From the data below, copy exactly the lines that lie between the one holding "#### Nightscout" and the one holding "Wait For Gear/understand-determine-basal>).", including both, and nothing more.

━━━ Input material

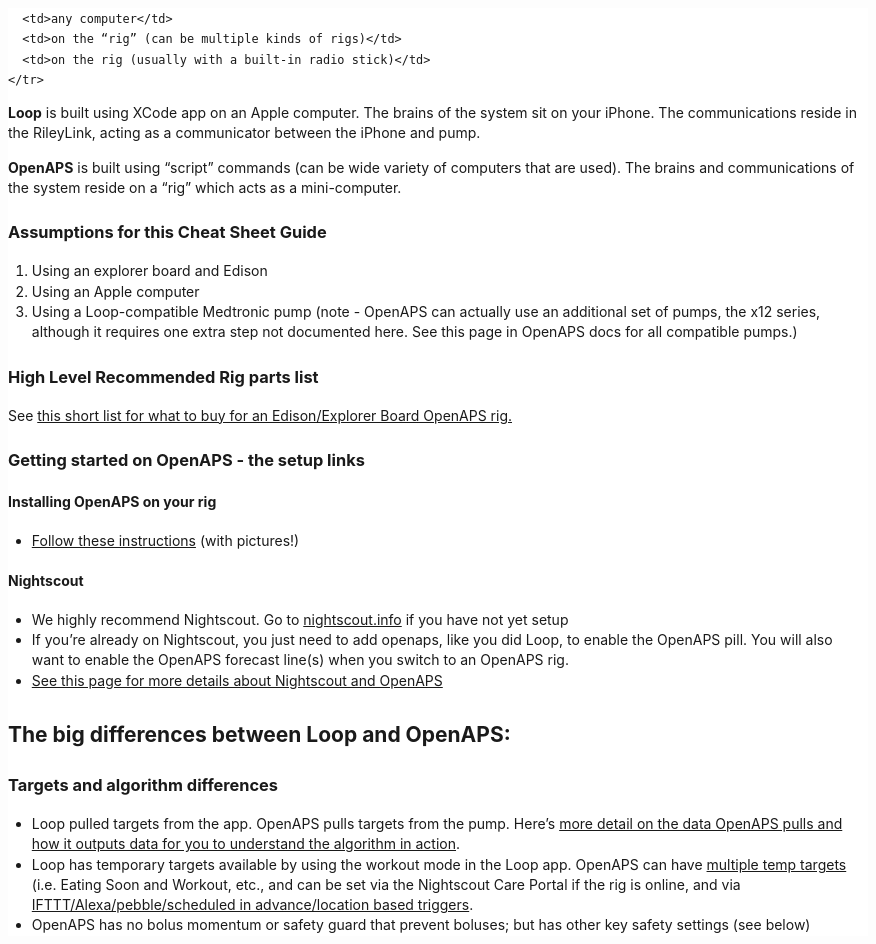       <td>any computer</td>
      <td>on the “rig” (can be multiple kinds of rigs)</td>
      <td>on the rig (usually with a built-in radio stick)</td>
    </tr>

  </tbody>
</table>

**Loop** is built using XCode app on an Apple computer.  The brains of the system sit on your iPhone.  The communications reside in the RileyLink, acting as a communicator between the iPhone and pump.  

**OpenAPS** is built using “script” commands (can be wide variety of computers that are used).  The brains and communications of the system reside on a “rig” which acts as a mini-computer.  

### Assumptions for this Cheat Sheet Guide

1.  Using an explorer board and Edison
2.  Using an Apple computer
3.  Using a Loop-compatible Medtronic pump (note - OpenAPS can actually use an additional set of pumps, the x12 series, although it requires one extra step not documented here. See this page in OpenAPS docs for all compatible pumps.)

### High Level Recommended Rig parts list

See [this short list for what to buy for an Edison/Explorer Board OpenAPS rig.](<../Gear Up/edison-explorer-board#parts-you-ll-need>)

### Getting started on OpenAPS - the setup links

#### Installing OpenAPS on your rig
* [Follow these instructions](<../Build Your Rig/index>) (with pictures!)

#### Nightscout
* We highly recommend Nightscout. Go to [nightscout.info](http://nightscout.info) if you have not yet setup
* If you’re already on Nightscout, you just need to add openaps, like you did Loop, to enable the OpenAPS pill. You will also want to enable the OpenAPS forecast line(s) when you switch to an OpenAPS rig. 
* [See this page for more details about Nightscout and OpenAPS](<../While You Wait For Gear/nightscout-setup>)

## The big differences between Loop and OpenAPS:

### Targets and algorithm differences

* Loop pulled targets from the app. OpenAPS pulls targets from the pump. Here’s [more detail on the data OpenAPS pulls and how it outputs data for you to understand the algorithm in action](<../While You Wait For Gear/understand-determine-basal>).
* Loop has temporary targets available by using the workout mode in the Loop app.  OpenAPS can have [multiple temp targets](<../Customize-Iterate/autosens#eating-soon-and-activity-mode-temporary-targets>) (i.e. Eating Soon and Workout, etc., and can be set via the Nightscout Care Portal if the rig is online, and via [IFTTT/Alexa/pebble/scheduled in advance/location based triggers](<../Customize-Iterate/ifttt-integration>).
* OpenAPS has no bolus momentum or safety guard that prevent boluses; but has other key safety settings (see below)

━━━━━━

Solution to the problem –
#### Nightscout
* We highly recommend Nightscout. Go to [nightscout.info](http://nightscout.info) if you have not yet setup
* If you’re already on Nightscout, you just need to add openaps, like you did Loop, to enable the OpenAPS pill. You will also want to enable the OpenAPS forecast line(s) when you switch to an OpenAPS rig. 
* [See this page for more details about Nightscout and OpenAPS](<../While You Wait For Gear/nightscout-setup>)

## The big differences between Loop and OpenAPS:

### Targets and algorithm differences

* Loop pulled targets from the app. OpenAPS pulls targets from the pump. Here’s [more detail on the data OpenAPS pulls and how it outputs data for you to understand the algorithm in action](<../While You Wait For Gear/understand-determine-basal>).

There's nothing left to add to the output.